Veteran US Diplomat Blames Current Conflicts on Washington’s Lack of Visionary Leadership
Story Code : 1009138
In an interview published by RT on Saturday, the 99-year-old former US Secretary of State told the Wall Street Journal that Washington has rejected traditional diplomacy, and in the absence of a great leader, has driven the world to the precipice of war over Ukraine and Chinese Taipei (Taiwan). Kissinger previously courted controversy for suggesting that Kiev abandon some of its territorial claims to end the conflict with Russia.
“We are at the edge of war with Russia and China on issues which we partly created, without any concept of how this is going to end or what it’s supposed to lead to,” Kissinger said in the interview.

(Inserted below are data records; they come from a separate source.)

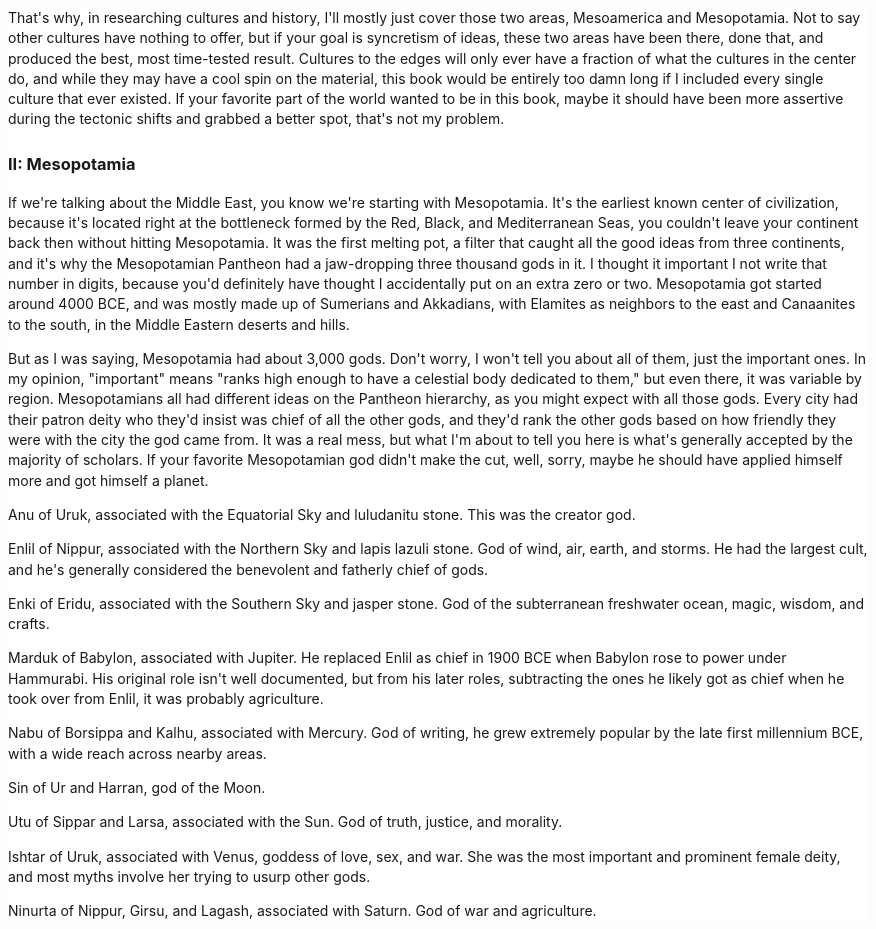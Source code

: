 That's why, in researching cultures and history, I'll mostly just cover those two areas, Mesoamerica and Mesopotamia. Not to say other cultures have nothing to offer, but if your goal is syncretism of ideas, these two areas have been there, done that, and produced the best, most time-tested result. Cultures to the edges will only ever have a fraction of what the cultures in the center do, and while they may have a cool spin on the material, this book would be entirely too damn long if I included every single culture that ever existed. If your favorite part of the world wanted to be in this book, maybe it should have been more assertive during the tectonic shifts and grabbed a better spot, that's not my problem.

### II: Mesopotamia

If we're talking about the Middle East, you know we're starting with Mesopotamia. It's the earliest known center of civilization, because it's located right at the bottleneck formed by the Red, Black, and Mediterranean Seas, you couldn't leave your continent back then without hitting Mesopotamia. It was the first melting pot, a filter that caught all the good ideas from three continents, and it's why the Mesopotamian Pantheon had a jaw-dropping three thousand gods in it. I thought it important I not write that number in digits, because you'd definitely have thought I accidentally put on an extra zero or two. Mesopotamia got started around 4000 BCE, and was mostly made up of Sumerians and Akkadians, with Elamites as neighbors to the east and Canaanites to the south, in the Middle Eastern deserts and hills.

But as I was saying, Mesopotamia had about 3,000 gods. Don't worry, I won't tell you about all of them, just the important ones. In my opinion, "important" means "ranks high enough to have a celestial body dedicated to them," but even there, it was variable by region. Mesopotamians all had different ideas on the Pantheon hierarchy, as you might expect with all those gods. Every city had their patron deity who they'd insist was chief of all the other gods, and they'd rank the other gods based on how friendly they were with the city the god came from. It was a real mess, but what I'm about to tell you here is what's generally accepted by the majority of scholars. If your favorite Mesopotamian god didn't make the cut, well, sorry, maybe he should have applied himself more and got himself a planet.

Anu of Uruk, associated with the Equatorial Sky and luludanitu stone. This was the creator god.

Enlil of Nippur, associated with the Northern Sky and lapis lazuli stone. God of wind, air, earth, and storms. He had the largest cult, and he's generally considered the benevolent and fatherly chief of gods.

Enki of Eridu, associated with the Southern Sky and jasper stone. God of the subterranean freshwater ocean, magic, wisdom, and crafts.

Marduk of Babylon, associated with Jupiter. He replaced Enlil as chief in 1900 BCE when Babylon rose to power under Hammurabi. His original role isn't well documented, but from his later roles, subtracting the ones he likely got as chief when he took over from Enlil, it was probably agriculture.

Nabu of Borsippa and Kalhu, associated with Mercury. God of writing, he grew extremely popular by the late first millennium BCE, with a wide reach across nearby areas.

Sin of Ur and Harran, god of the Moon.

Utu of Sippar and Larsa, associated with the Sun. God of truth, justice, and morality.

Ishtar of Uruk, associated with Venus, goddess of love, sex, and war. She was the most important and prominent female deity, and most myths involve her trying to usurp other gods.

Ninurta of Nippur, Girsu, and Lagash, associated with Saturn. God of war and agriculture.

Kissinger elaborated on the West’s role in the Ukraine conflict in a recent book profiling prominent post-WWII leaders. He described Russia’s decision to send troops into the country in February as motivated by its own security, as having Ukraine join NATO would move the alliance’s weapons to within 480km of Moscow. Conversely, having Ukraine in its entirety fall under Russian influence would do little to “calm historic European fears of Russian domination.”
Diplomats in Kiev and Washington should have balanced these concerns, he wrote, describing the current conflict in Ukraine as “an outgrowth of a failed strategic dialog.” Speaking to the Wall Street Journal a month after the book’s publication, Kissinger stood by his insistence that the West should have taken Russian President Vladimir Putin’s security demands seriously, and refused to signal that Ukraine would one day be accepted into the NATO Alliance.
In the runup to Russia's special military operation in the Donbas, Moscow presented Washington and Brussels with written outlines of its security concerns, which were rejected by both receiving parties.
The Republican diplomat, who in the late 1960s and early 1970s held extensive negotiations with Vietnamese communists even as the US military waged war against them, said that modern American leaders tend to view diplomacy as having “personal relationships with the adversary,” and in words paraphrased by the Wall Street Journal, “tend to view negotiations in missionary, rather than psychological terms, seeking to convert or condemn their interlocutors rather than to penetrate their thinking.”
Instead, Kissinger argued that the US should seek “equilibrium” between itself, Russia, and China.